Русские кубисты, пытаясь создавать свое искусство на чисто славянской основе, называли себя будетлянами. Однако такие искусственно придуманные слова не исключали родства русского футуризма с аналогичными формалистическими группами в искусстве Запада и прежде всего с итальянским футуризмом, лидером которого был Ф. Маринетти. Надо сказать, что русские футуристы отрицали «всякую преемственность от итало-футуристов», особенно резко выступая против откровенно империалистической и милитаристкой позиции Маринетти (впоследствии он стал одним из идеологов итальянского фашизма) с его чело- веконенавистническими лозунгами — «Война — единственная гигиена мира», «Утвердим расу!» и т. п. Решительно разошлись русские футуристы с итальянскими в период первой мировой войны, выступив, хотя и не сразу, с осуждением империалистической бойни; особенно это относится к Маяковскому, Хлебникову, Асееву, Пастернаку.

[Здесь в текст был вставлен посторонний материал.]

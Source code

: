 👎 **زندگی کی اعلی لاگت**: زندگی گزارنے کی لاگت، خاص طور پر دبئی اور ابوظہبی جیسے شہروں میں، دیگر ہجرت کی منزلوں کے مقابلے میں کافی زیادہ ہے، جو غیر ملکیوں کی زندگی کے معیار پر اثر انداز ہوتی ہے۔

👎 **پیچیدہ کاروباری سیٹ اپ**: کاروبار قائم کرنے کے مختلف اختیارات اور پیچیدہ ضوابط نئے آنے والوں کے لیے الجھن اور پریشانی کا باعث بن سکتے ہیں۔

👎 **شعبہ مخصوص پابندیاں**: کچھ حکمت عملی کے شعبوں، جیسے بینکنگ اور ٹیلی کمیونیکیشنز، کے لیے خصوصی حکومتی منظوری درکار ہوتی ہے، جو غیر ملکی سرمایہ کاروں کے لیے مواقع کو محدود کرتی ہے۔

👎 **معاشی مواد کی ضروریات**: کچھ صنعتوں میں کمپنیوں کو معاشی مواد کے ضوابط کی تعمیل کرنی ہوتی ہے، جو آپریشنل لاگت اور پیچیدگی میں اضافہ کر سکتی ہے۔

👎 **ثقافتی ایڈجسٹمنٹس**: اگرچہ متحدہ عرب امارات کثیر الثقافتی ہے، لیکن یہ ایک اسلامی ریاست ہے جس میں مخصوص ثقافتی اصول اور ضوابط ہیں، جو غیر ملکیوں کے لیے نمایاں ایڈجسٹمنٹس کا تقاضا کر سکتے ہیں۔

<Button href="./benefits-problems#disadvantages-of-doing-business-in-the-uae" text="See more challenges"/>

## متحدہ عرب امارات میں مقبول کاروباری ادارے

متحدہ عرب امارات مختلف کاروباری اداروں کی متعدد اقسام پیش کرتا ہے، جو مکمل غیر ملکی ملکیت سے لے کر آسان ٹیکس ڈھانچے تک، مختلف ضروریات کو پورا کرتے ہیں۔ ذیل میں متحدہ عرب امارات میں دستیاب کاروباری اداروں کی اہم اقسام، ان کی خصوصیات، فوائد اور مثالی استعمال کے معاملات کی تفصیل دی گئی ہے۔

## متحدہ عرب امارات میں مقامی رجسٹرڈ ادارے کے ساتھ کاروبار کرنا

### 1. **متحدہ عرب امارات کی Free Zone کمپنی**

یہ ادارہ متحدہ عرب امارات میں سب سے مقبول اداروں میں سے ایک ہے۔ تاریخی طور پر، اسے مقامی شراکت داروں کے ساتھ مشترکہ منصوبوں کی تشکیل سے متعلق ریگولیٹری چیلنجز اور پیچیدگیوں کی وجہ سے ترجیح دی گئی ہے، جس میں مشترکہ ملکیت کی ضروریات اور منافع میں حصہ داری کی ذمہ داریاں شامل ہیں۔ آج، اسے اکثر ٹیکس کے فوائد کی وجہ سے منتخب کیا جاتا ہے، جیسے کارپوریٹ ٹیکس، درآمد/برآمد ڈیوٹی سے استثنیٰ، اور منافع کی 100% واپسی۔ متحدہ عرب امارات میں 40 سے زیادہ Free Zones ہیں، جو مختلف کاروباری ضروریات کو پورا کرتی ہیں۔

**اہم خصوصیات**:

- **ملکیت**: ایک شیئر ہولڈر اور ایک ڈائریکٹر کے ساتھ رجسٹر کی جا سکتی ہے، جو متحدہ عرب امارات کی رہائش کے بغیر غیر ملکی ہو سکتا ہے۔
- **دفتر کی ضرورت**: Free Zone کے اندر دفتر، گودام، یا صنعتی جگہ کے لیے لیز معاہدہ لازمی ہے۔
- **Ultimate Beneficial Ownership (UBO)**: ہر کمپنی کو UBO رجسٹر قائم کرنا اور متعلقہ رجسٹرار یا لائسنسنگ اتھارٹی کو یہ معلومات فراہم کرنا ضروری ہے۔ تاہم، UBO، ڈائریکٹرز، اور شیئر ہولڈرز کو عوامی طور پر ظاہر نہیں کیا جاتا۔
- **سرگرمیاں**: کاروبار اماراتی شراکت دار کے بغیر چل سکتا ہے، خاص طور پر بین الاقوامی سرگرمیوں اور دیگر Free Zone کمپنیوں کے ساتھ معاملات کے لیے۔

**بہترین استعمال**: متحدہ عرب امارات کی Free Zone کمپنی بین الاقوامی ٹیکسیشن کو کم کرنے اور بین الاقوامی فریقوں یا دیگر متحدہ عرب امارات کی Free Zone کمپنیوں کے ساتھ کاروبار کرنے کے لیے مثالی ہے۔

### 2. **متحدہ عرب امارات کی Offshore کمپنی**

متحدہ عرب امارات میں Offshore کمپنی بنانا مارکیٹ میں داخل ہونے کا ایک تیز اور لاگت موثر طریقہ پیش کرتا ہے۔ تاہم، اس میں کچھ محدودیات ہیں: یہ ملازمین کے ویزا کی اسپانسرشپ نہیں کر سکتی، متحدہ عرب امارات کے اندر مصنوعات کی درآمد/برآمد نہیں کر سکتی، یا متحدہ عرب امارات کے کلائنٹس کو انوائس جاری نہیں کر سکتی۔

И все же футуризм в целом следует рассматривать как одно из наиболее откровенно выраженных формалистических течений в русской поэзии начала XX века. В своем анархическом бунте против буржуазной действительности, становясь в позу единственных создателей искусства будущего, футуристы подвергли отрицанию все, что было до них, все, что не футуризм. «Только мы — лицо нашего Времени,— писали они в своем манифесте. Прошлое тесно. Академия и Пушкин непонятнее иероглифов. Бросить Пушкина, Достоевского, Толстого и проч., и проч., и проч. с Парохода современности».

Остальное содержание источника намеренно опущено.